My sincere hope is that some of these examples from my life will resonate with you and show you what patterns and beliefs have been seriously limiting your potential. Furthermore, I hope that you’ll be able to see how these patterns and beliefs create preventable mental suffering.
Now, let’s have a look at some of the main thought patterns that have been controlling my life and making it harder than it has to be.
Not asking for help
One of the biggest obstacles to my personal growth has been my inability to ask for help. It has held me back in so many ways. There are several reasons why I’ve struggled to ask for help. For one, I think I should know certain things or be able to figure them out on my own. Secondly, I tend to believe other people are smarter than I am. My third reason, which is a fear that people will question my intelligence if I ask for help, ties to my second reason.
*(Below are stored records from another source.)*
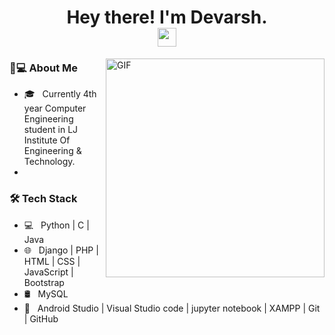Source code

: <h1 align="center"> Hey there! I'm Devarsh. <div align="center"><img src="https://github.com/souvikguria98/souvikguria98/blob/master/Hi.gif" width="30"></div></h1>
<img align="right" alt="GIF" src="https://cdn.dribbble.com/users/570218/screenshots/2218178/minion_nokeyframerig_old-pc.gif" width="350"/>
<!--- https://media1.tenor.com/images/9fb771fb621c29b0a2eae945b5ceeeb3/tenor.gif --->

<h3> 👨💻 About Me </h3>

- 🎓 &nbsp; Currently 4th year Computer Engineering student in LJ Institute Of Engineering & Technology.
- 
<h3>🛠 Tech Stack</h3>

- 💻 &nbsp; Python | C | Java
- 🌐 &nbsp; Django | PHP | HTML | CSS | JavaScript | Bootstrap 
- 🛢 &nbsp; MySQL
- 🔧 &nbsp; Android Studio | Visual Studio code | jupyter notebook | XAMPP | Git | GitHub
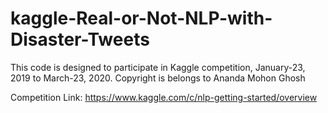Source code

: # kaggle-Real-or-Not-NLP-with-Disaster-Tweets

This code is designed to participate in Kaggle competition, January-23, 2019 to March-23, 2020. Copyright is belongs to Ananda Mohon Ghosh 

Competition Link: https://www.kaggle.com/c/nlp-getting-started/overview
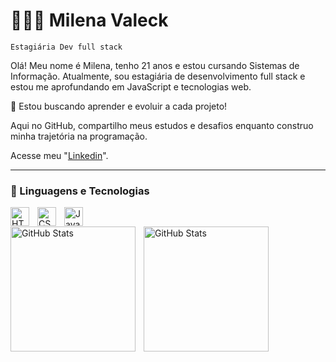# 👩🏽‍💻 Milena Valeck
`Estagiária Dev full stack`

Olá! Meu nome é Milena, tenho 21 anos e estou cursando Sistemas de Informação.
Atualmente, sou estagiária de desenvolvimento full stack e estou me aprofundando em JavaScript e tecnologias web.

🚀 Estou buscando aprender e evoluir a cada projeto!

Aqui no GitHub, compartilho meus estudos e desafios enquanto construo minha trajetória na programação.

Acesse meu "[Linkedin](https://www.linkedin.com/in/milena-valeck/?utm_source=share&utm_campaign=share_via&utm_content=profile&utm_medium=ios_app)".

---

### 🤖 Linguagens e Tecnologias

<img 
    align="left" 
    alt="HTML"
    title="HTML" 
    width="30px" 
    style="padding-right: 10px;" 
    src="https://cdn.jsdelivr.net/gh/devicons/devicon@latest/icons/html5/html5-original.svg" 
/>
<img 
    align="left" 
    alt="CSS" 
    title="CSS"
    width="30px" 
    style="padding-right: 10px;" 
    src="https://cdn.jsdelivr.net/gh/devicons/devicon@latest/icons/css3/css3-original.svg" 
/>
<img 
    align="left" 
    alt="JavaScript" 
    title="JavaScript"
    width="30px" 
    style="padding-right: 10px;" 
    src="https://cdn.jsdelivr.net/gh/devicons/devicon@latest/icons/javascript/javascript-original.svg" 
/>
<br>
<p>
  <img 
    align="left" 
    alt="GitHub Stats" 
    height="200" 
    style="padding-right: 10px;" 
    src="https://github-readme-stats.vercel.app/api?username=mvaleck&show_icons=true&theme=tokyonight&include_all_commits=true&locale=pt-br" 
  />

<img 
      align="left" 
      alt="GitHub Stats" 
      height="200" 
      src="https://github-readme-stats.vercel.app/api/top-langs/?username=mvaleck&theme=tokyonight&layout=compact&custom_title=Tecnologias&langs_count=9" 
  />

</p>




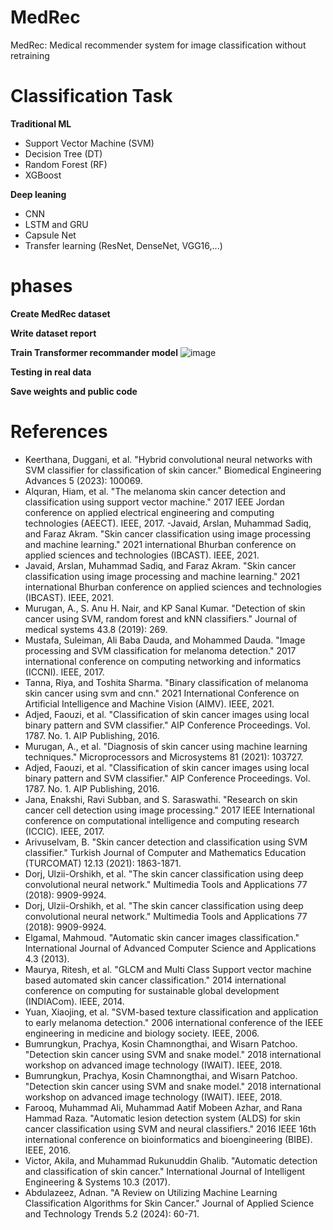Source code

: # MedRec
MedRec: Medical recommender system for image classification without retraining


# Classification Task

**Traditional ML**


- Support Vector Machine (SVM)
- Decision Tree (DT)
- Random Forest (RF)
- XGBoost

**Deep leaning**

- CNN
- LSTM and GRU
- Capsule Net
- Transfer learning (ResNet, DenseNet, VGG16,...)

# phases

**Create MedRec dataset**

**Write dataset report**


**Train Transformer recommander model**
![image](https://github.com/user-attachments/assets/a799479c-99b2-4dc2-bfc7-6c81423c1b8b)

**Testing in real data**

**Save weights and public code**


# References
-  Keerthana, Duggani, et al. "Hybrid convolutional neural networks with SVM classifier for classification of skin cancer." Biomedical Engineering Advances 5 (2023): 100069.
- Alquran, Hiam, et al. "The melanoma skin cancer detection and classification using support vector machine." 2017 IEEE Jordan conference on applied electrical engineering and computing technologies (AEECT). IEEE, 2017.
-Javaid, Arslan, Muhammad Sadiq, and Faraz Akram. "Skin cancer classification using image processing and machine learning." 2021 international Bhurban conference on applied sciences and technologies (IBCAST). IEEE, 2021.
- Javaid, Arslan, Muhammad Sadiq, and Faraz Akram. "Skin cancer classification using image processing and machine learning." 2021 international Bhurban conference on applied sciences and technologies (IBCAST). IEEE, 2021.
- Murugan, A., S. Anu H. Nair, and KP Sanal Kumar. "Detection of skin cancer using SVM, random forest and kNN classifiers." Journal of medical systems 43.8 (2019): 269.
- Mustafa, Suleiman, Ali Baba Dauda, and Mohammed Dauda. "Image processing and SVM classification for melanoma detection." 2017 international conference on computing networking and informatics (ICCNI). IEEE, 2017.
- Tanna, Riya, and Toshita Sharma. "Binary classification of melanoma skin cancer using svm and cnn." 2021 International Conference on Artificial Intelligence and Machine Vision (AIMV). IEEE, 2021.
- Adjed, Faouzi, et al. "Classification of skin cancer images using local binary pattern and SVM classifier." AIP Conference Proceedings. Vol. 1787. No. 1. AIP Publishing, 2016.
- Murugan, A., et al. "Diagnosis of skin cancer using machine learning techniques." Microprocessors and Microsystems 81 (2021): 103727.
- Adjed, Faouzi, et al. "Classification of skin cancer images using local binary pattern and SVM classifier." AIP Conference Proceedings. Vol. 1787. No. 1. AIP Publishing, 2016.
- Jana, Enakshi, Ravi Subban, and S. Saraswathi. "Research on skin cancer cell detection using image processing." 2017 IEEE International conference on computational intelligence and computing research (ICCIC). IEEE, 2017.
- Arivuselvam, B. "Skin cancer detection and classification using SVM classifier." Turkish Journal of Computer and Mathematics Education (TURCOMAT) 12.13 (2021): 1863-1871.
- Dorj, Ulzii-Orshikh, et al. "The skin cancer classification using deep convolutional neural network." Multimedia Tools and Applications 77 (2018): 9909-9924.
- Dorj, Ulzii-Orshikh, et al. "The skin cancer classification using deep convolutional neural network." Multimedia Tools and Applications 77 (2018): 9909-9924.
- Elgamal, Mahmoud. "Automatic skin cancer images classification." International Journal of Advanced Computer Science and Applications 4.3 (2013).
- Maurya, Ritesh, et al. "GLCM and Multi Class Support vector machine based automated skin cancer classification." 2014 international conference on computing for sustainable global development (INDIACom). IEEE, 2014.
- Yuan, Xiaojing, et al. "SVM-based texture classification and application to early melanoma detection." 2006 international conference of the IEEE engineering in medicine and biology society. IEEE, 2006.
- Bumrungkun, Prachya, Kosin Chamnongthai, and Wisarn Patchoo. "Detection skin cancer using SVM and snake model." 2018 international workshop on advanced image technology (IWAIT). IEEE, 2018.
- Bumrungkun, Prachya, Kosin Chamnongthai, and Wisarn Patchoo. "Detection skin cancer using SVM and snake model." 2018 international workshop on advanced image technology (IWAIT). IEEE, 2018.
- Farooq, Muhammad Ali, Muhammad Aatif Mobeen Azhar, and Rana Hammad Raza. "Automatic lesion detection system (ALDS) for skin cancer classification using SVM and neural classifiers." 2016 IEEE 16th international conference on bioinformatics and bioengineering (BIBE). IEEE, 2016.
- Victor, Akila, and Muhammad Rukunuddin Ghalib. "Automatic detection and classification of skin cancer." International Journal of Intelligent Engineering & Systems 10.3 (2017).
- Abdulazeez, Adnan. "A Review on Utilizing Machine Learning Classification Algorithms for Skin Cancer." Journal of Applied Science and Technology Trends 5.2 (2024): 60-71.

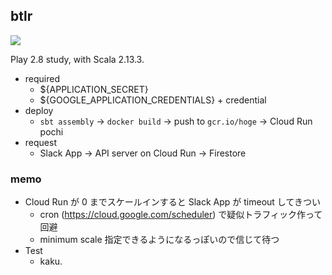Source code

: ## btlr 
![](https://github.com/ymdpharm/btlr/workflows/CI/badge.svg)

Play 2.8 study, with Scala 2.13.3.

- required
    - ${APPLICATION_SECRET}
    - ${GOOGLE_APPLICATION_CREDENTIALS} + credential
- deploy
    - `sbt assembly` -> `docker build` -> push to `gcr.io/hoge`  -> Cloud Run pochi
- request
    - Slack App -> API server on Cloud Run -> Firestore 

### memo
- Cloud Run が 0 までスケールインすると Slack App が timeout してきつい
    - cron (https://cloud.google.com/scheduler) で疑似トラフィック作って回避
    - minimum scale 指定できるようになるっぽいので信じて待つ
- Test
    - kaku.
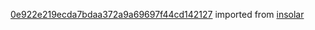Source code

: [0e922e219ecda7bdaa372a9a69697f44cd142127](https://github.com/insolar/insolar/commit/0e922e219ecda7bdaa372a9a69697f44cd142127) imported from [insolar](https://github.com/insolar/insolar)
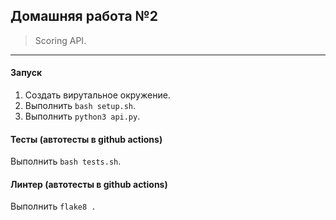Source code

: ## Домашняя работа №2
> Scoring API.

---

#### Запуск 
1. Создать вирутальное окружение.
2. Выполнить `bash setup.sh`.
3. Выполнить `python3 api.py`.

#### Тесты (автотесты в github actions)
 Выполнить `bash tests.sh`.

#### Линтер (автотесты в github actions)
Выполнить `flake8 .`


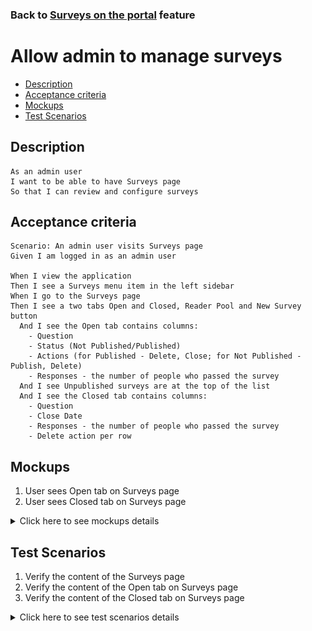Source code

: ### Back to [Surveys on the portal](/../../) feature

# Allow admin to manage surveys

- [Description](#description)
- [Acceptance criteria](#acceptance-criteria)
- [Mockups](#mockups)
- [Test Scenarios](#test-scenarios)

## Description

    As an admin user
    I want to be able to have Surveys page
    So that I can review and configure surveys

## Acceptance criteria

    Scenario: An admin user visits Surveys page
    Given I am logged in as an admin user

    When I view the application
    Then I see a Surveys menu item in the left sidebar
    When I go to the Surveys page
    Then I see a two tabs Open and Closed, Reader Pool and New Survey button
      And I see the Open tab contains columns:
        - Question
        - Status (Not Published/Published)
        - Actions (for Published - Delete, Close; for Not Published - Publish, Delete)
        - Responses - the number of people who passed the survey
      And I see Unpublished surveys are at the top of the list
      And I see the Closed tab contains columns:
        - Question
        - Close Date
        - Responses - the number of people who passed the survey
        - Delete action per row

## Mockups

1. User sees Open tab on Surveys page
2. User sees Closed tab on Surveys page

<details>
  <summary>Click here to see mockups details</summary>

**1. User sees open tab on Surveys page:**

![Open tab on Surveys page Screen](/products/sport_news_portal/web_application_features/surveys/images/surveys_open_tab.png)

**2. User sees Closed tab on Surveys page:**

![Closed tab on Surveys page Screen](/products/sport_news_portal/web_application_features/surveys/images/surveys_closed_tab.png)

</details>

## Test Scenarios

1. Verify the content of the Surveys page
2. Verify the content of the Open tab on Surveys page
3. Verify the content of the Сlosed tab on Surveys page

<details>
  <summary>Click here to see test scenarios details</summary>

### **#1. Verify the content of the Surveys page**

|#|Steps|Expected Result
------|-------|----------
|1|Go to sport news site|
|2|Log in your admin account|
|3|Click on the Surveys menu item in the left sidebar|
|4|Observe the content of the Surveys menu item in the left sidebar|The system displays two tabs Open and Closed, Reader Pool and New Survey button

### **#2. Verify the content of the Open tab on Surveys page**

|#|Steps|Expected Result
------|-------|----------
|1|Go to sport news site|
|2|Log in your admin account|
|3|Click on the Surveys menu item in the left sidebar|
|4|Observe the content of the Surveys menu item in the left sidebar|The system displays two tabs Open and Closed, Reader Pool and New Survey button
|5|Click on the Open tab|The Open tab contains columns:<br>- Question<br>- Status (Not Published/Published)<br>- Actions (for Published - Delete, Close; for Not Published - Publish, Delete)<br>- Actions (for Published - Delete, Close; for Not Published - Publish, Delete)<br>- Responses - the number of people who passed the survey

### **#3. Verify the content of the Сlosed tab on Surveys page**

|#|Steps|Expected Result
------|-------|----------
|1|Go to sport news site|
|2|Log in your admin account|
|3|Click on the Surveys menu item in the left sidebar|
|4|Observe the content of the Surveys menu item in the left sidebar|The system displays two tabs Open and Closed, Reader Pool and New Survey button
|5|Click on the Closed tab|The Open tab contains columns:<br>- Question<br>- Close Date<br>- Responses - the number of people who passed the survey<br>- Delete action per row

</details>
Now, let’s categorize these reasons and expound upon them.
1. I should know how to do it! – I tend to believe that I ought to know certain things when there is no logical reason that I should. When I don’t know something, I think it’s because I’m not smart enough. As a result, I’m uncomfortable asking for help when I need it.
2. What if people think I’m stupid? – I worry that asking for help will cause people to think I lack intelligence or am otherwise not good enough. I feel this stems from a need for approval and the desire to be perceived as a worthy and capable human being. I think most of us struggle with this to some extent. I’m also afraid to disappoint people who expect more from me than I can deliver.
3. Other people are smarter than me- I’ve struggled with a strong belief that other people are smarter than I am. This makes it all the more difficult to ask for help, because I get the feeling that it’s not something I should have to do. I regularly experience feelings of shame when I realize I need to ask someone for help. Even if I need help with something small, it sometimes takes days for me to muster up the nerve to ask for what I need.
When Beliefs Become Self-Fulfilling Prophecies
Not asking for help creates a vicious cycle. The longer I wait before asking for help, the further I fall behind. This fuels even more feelings of shame, which just creates suffering in my life. Even when the situation is resolved, the emotional and mental side effects have lasted for days, weeks, or, in a few cases, months or years. These side effects include feelings of shame and guilt. I also tend to feel bad about the fact that I waited so long and I beat myself up over what I failed to do as a result. Perhaps I didn’t do as well at something as I could have had I asked for help earlier, or perhaps I held up a project. Whatever it is, I always feel terrible about it.
Let me give you a concrete yet quite simple example of what I’m talking about here. It’s so simple that you might even find it silly or laughable. That’s okay!
When I started business school in 2013, we were required to use Microsoft Excel in certain classes, which probably comes as no surprise. I hadn’t used Excel in any of the jobs I’d held, so of course I wasn’t very good at using it.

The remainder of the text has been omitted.